Either you separately run the feature extraction pipeline in R, producing the input matrices below .. 

In [None]:
fragment_filename = basedir + 'input/final/Beer_3_full1_5_2E5_pos_fragments.csv'
neutral_loss_filename = basedir + 'input/final/Beer_3_full1_5_2E5_pos_losses.csv'
mzdiff_filename = None
ms1_filename = basedir + 'input/final/Beer_3_full1_5_2E5_pos_ms1.csv'
ms2_filename = basedir + 'input/final/Beer_3_full1_5_2E5_pos_ms2.csv'
ms2lda = Ms2Lda.lcms_data_from_R(fragment_filename, neutral_loss_filename, mzdiff_filename, 
                             ms1_filename, ms2_filename)

<h3>b. Running the Feature Extraction Pipeline</h3>

Or you can call the run_feature_extraction in MS2-LDA. This is a wrapper method to the feature extraction pipeline, written in R. It takes as input the full scan and fragmentation files (defined in config_filename) and produces the various count matrices used as input to LDA.

Note: On the R side, the main entry point for the feature extraction pipeline is the <i>script_folder/startFeatureExtraction.R</i>, which loads RMassBank as a requirement. RMassBank relies on rJava, which unfortunately can be really rather fiddly to configure. The following is a common problem when configuring rJava : http://stackoverflow.com/questions/12872699/error-unable-to-load-installed-packages-just-now. 

Note2: This also steps depends on http://rpy.sourceforge.net/, which doesn't seem to be well-supported in Windows.

In [None]:
# path to the folder containing the R scripts used for feature extraction 
script_folder = '/home/joewandy/git/metabolomics_tools/justin/R'

# path to the configuration file for feature extraction
config_filename = os.path.join(script_folder, 'config.yml')

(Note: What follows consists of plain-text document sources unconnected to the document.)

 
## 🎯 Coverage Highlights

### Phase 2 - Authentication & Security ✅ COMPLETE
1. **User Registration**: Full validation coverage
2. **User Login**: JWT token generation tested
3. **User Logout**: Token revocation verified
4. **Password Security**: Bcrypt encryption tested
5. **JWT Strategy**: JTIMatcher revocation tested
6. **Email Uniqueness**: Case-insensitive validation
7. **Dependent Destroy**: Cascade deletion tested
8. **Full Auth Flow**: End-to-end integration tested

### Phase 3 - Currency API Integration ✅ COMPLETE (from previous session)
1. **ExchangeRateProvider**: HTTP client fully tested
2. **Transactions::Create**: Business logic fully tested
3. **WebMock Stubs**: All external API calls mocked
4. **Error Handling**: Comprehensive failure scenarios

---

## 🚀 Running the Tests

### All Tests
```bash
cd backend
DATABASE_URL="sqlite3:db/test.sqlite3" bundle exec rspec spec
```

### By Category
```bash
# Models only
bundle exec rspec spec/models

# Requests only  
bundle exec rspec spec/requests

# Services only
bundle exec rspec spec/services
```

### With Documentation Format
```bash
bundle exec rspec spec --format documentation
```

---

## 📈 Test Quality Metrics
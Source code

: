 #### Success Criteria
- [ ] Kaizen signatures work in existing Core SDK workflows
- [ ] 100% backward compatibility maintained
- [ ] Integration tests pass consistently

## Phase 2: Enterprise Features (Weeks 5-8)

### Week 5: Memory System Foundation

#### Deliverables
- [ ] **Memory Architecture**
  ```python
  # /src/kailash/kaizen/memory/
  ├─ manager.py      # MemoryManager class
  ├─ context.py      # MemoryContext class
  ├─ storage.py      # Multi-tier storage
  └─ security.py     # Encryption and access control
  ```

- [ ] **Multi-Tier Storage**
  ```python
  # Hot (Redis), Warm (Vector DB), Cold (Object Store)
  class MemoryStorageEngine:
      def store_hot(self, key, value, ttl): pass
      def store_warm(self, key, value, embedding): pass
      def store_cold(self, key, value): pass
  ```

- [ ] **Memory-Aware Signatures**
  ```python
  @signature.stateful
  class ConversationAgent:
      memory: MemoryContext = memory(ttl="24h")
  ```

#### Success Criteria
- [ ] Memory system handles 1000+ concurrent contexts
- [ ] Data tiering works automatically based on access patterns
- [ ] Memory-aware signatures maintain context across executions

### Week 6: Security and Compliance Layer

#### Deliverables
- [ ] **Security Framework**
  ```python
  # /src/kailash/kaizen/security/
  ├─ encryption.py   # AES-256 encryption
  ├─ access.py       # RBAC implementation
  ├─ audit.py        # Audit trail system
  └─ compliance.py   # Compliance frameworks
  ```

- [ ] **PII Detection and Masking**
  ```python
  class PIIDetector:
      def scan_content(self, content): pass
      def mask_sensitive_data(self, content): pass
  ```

# too many warning messages printed from R
import warnings
warnings.filterwarnings("ignore")

# run the feature extraction pipeline, this will run for a long time!!
ms2lda = Ms2Lda.run_feature_extraction(script_folder, config_filename)

<hr/>

<h2>2. Analysis</h2>

<h3>a. Run LDA</h3>

Once the data has been loaded by performing either step 1(a) or 1(b), we're now ready to run LDA.

In [None]:
### all the parameters you need to specify to run LDA ###

n_topics = 300 # 300 - 400 topics from cross-validation
n_samples = 1000 # 100 is probably okay for testing. For manuscript, use > 500-1000.
n_burn = 0 # if 0 then we only use the last sample
n_thin = 1 # every n-th sample to use for averaging after burn-in. Ignored if n_burn = 0
alpha = 50.0/n_topics # hyper-parameter for document-topic distributions
beta = 0.1 # hyper-parameter for topic-word distributions

ms2lda.run_lda(n_topics, n_samples, n_burn, n_thin, alpha, beta)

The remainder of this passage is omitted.